Le chapitre quatre – “Moyens de communication” – indique plutôt les moyens de communication électronique entre les autorités requérantes et les autorités requises, ainsi qu’avec les autorités centrales et avec “Eurojust”, toujours dans l’optique d’une coopération efficace entre l’UE et l’Europe.
Le dernier chapitre – “Dispositions finales” – conclut la proposition avec des dispositions sur les statistiques, les rapports, les notifications par les États membres, la coordination entre le règlement, les accords et arrangements internationaux, et les dispositions transitoires à appliquer concernant les moyens de communication avant que les autorités ne soient obligées d’utiliser le système d’information décentralisé prévu par le règlement.

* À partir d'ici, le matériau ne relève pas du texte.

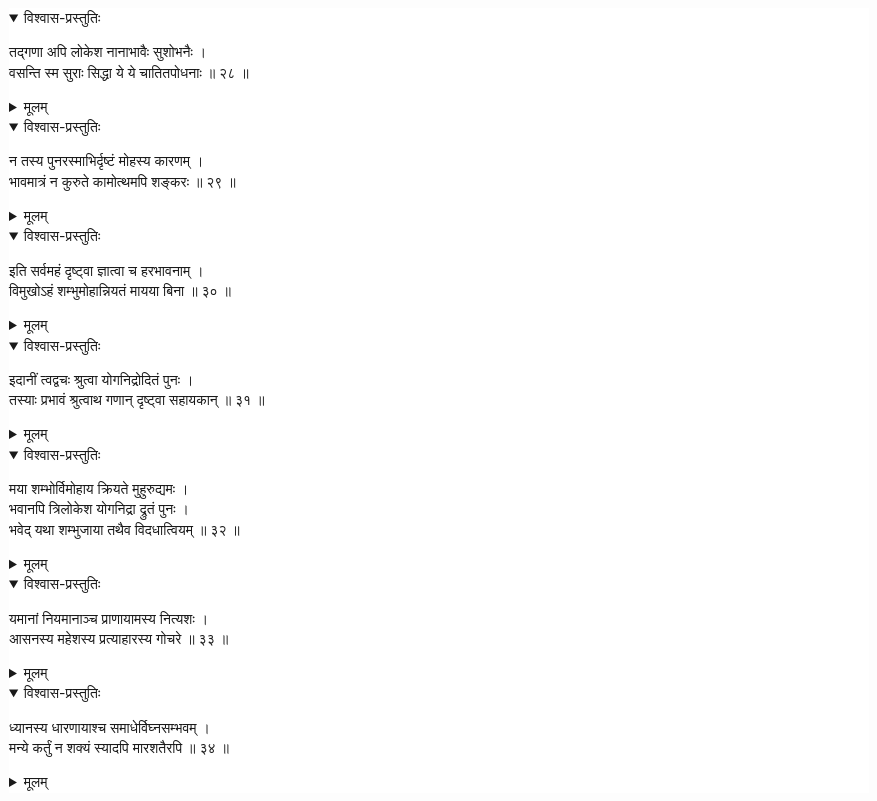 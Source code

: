<details open><summary>विश्वास-प्रस्तुतिः</summary>

तद्गणा अपि लोकेश नानाभावैः सुशोभनैः ।  
वसन्ति स्म सुराः सिद्धा ये ये चातितपोधनाः ॥ २८ ॥
</details>

<details><summary>मूलम्</summary></details>  
  

<details open><summary>विश्वास-प्रस्तुतिः</summary>

न तस्य पुनरस्माभिर्दृष्टं मोहस्य कारणम् ।  
भावमात्रं न कुरुते कामोत्थमपि शङ्करः ॥ २९ ॥
</details>

<details><summary>मूलम्</summary></details>  
  

<details open><summary>विश्वास-प्रस्तुतिः</summary>

इति सर्वमहं दृष्ट्वा ज्ञात्वा च हरभावनाम् ।  
विमुखोऽहं शम्भुमोहान्नियतं मायया बिना ॥ ३० ॥
</details>

<details><summary>मूलम्</summary></details>  
  

<details open><summary>विश्वास-प्रस्तुतिः</summary>

इदानीं त्वद्वचः श्रुत्वा योगनिद्रोदितं पुनः ।  
तस्याः प्रभावं श्रुत्वाथ गणान् दृष्ट्वा सहायकान् ॥ ३१ ॥
</details>

<details><summary>मूलम्</summary></details>  
  

<details open><summary>विश्वास-प्रस्तुतिः</summary>

मया शम्भोर्विमोहाय क्रियते मुहुरुद्यमः ।  
भवानपि त्रिलोकेश योगनिद्रा द्रुतं पुनः ।  
भवेद् यथा शम्भुजाया तथैव विदधात्वियम् ॥ ३२ ॥
</details>

<details><summary>मूलम्</summary></details>  
  

<details open><summary>विश्वास-प्रस्तुतिः</summary>

यमानां नियमानाञ्च प्राणायामस्य नित्यशः ।  
आसनस्य महेशस्य प्रत्याहारस्य गोचरे ॥ ३३ ॥
</details>

<details><summary>मूलम्</summary></details>  
  

<details open><summary>विश्वास-प्रस्तुतिः</summary>

ध्यानस्य धारणायाश्च समाधेर्विघ्नसम्भवम् ।  
मन्ये कर्तुं न शक्यं स्यादपि मारशतैरपि ॥ ३४ ॥
</details>

<details><summary>मूलम्</summary></details>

Le contenu de la proposition montre donc que la Commission a agi à trois niveaux distincts pour créer un cadre juridique commun : la création d’une procédure spécifique pour le transfert des procédures pénales entre les États membres, la fourniture de garanties et de sauvegardes pour les suspects ou les personnes mises en cause et la mise en place d’un canal numérique pour les communications transfrontalières entre les autorités concernées.
En pratique, la procédure ainsi structurée prévoit que l’État dit “requis” dispose d’un délai de 60 jours pour décider d’accepter ou de rejeter la demande de transfert formulée par l’État dit “requérant”. Dans l’affirmative, l’État requis applique son droit interne à l’infraction dans le cadre de la procédure transférée.
Conformément à l’art. 5 de la proposition de règlement, le transfert peut avoir lieu sur la base de critères spécifiques. Par exemple : la nationalité du suspect/de l’accusé, l’existence d’une procédure pénale pour les mêmes faits ou d’autres faits, le locus commissi delicti.
L’objectif de la Commission européenne
Le choix par la Commission de l’instrument du règlement n’est certainement pas fortuit ; comme on le sait, cela garantirait une application commune des règles dans l’ensemble de l’Union et leur entrée en vigueur simultanée, tout en évitant des interprétations divergentes entre un État membre et un autre
[13] .
L’identification d’un cadre commun pour la transmission des procédures permet de garantir que l’État membre est le mieux placé pour enquêter ou poursuivre un crime donné, évitant ainsi deux scénarios possibles.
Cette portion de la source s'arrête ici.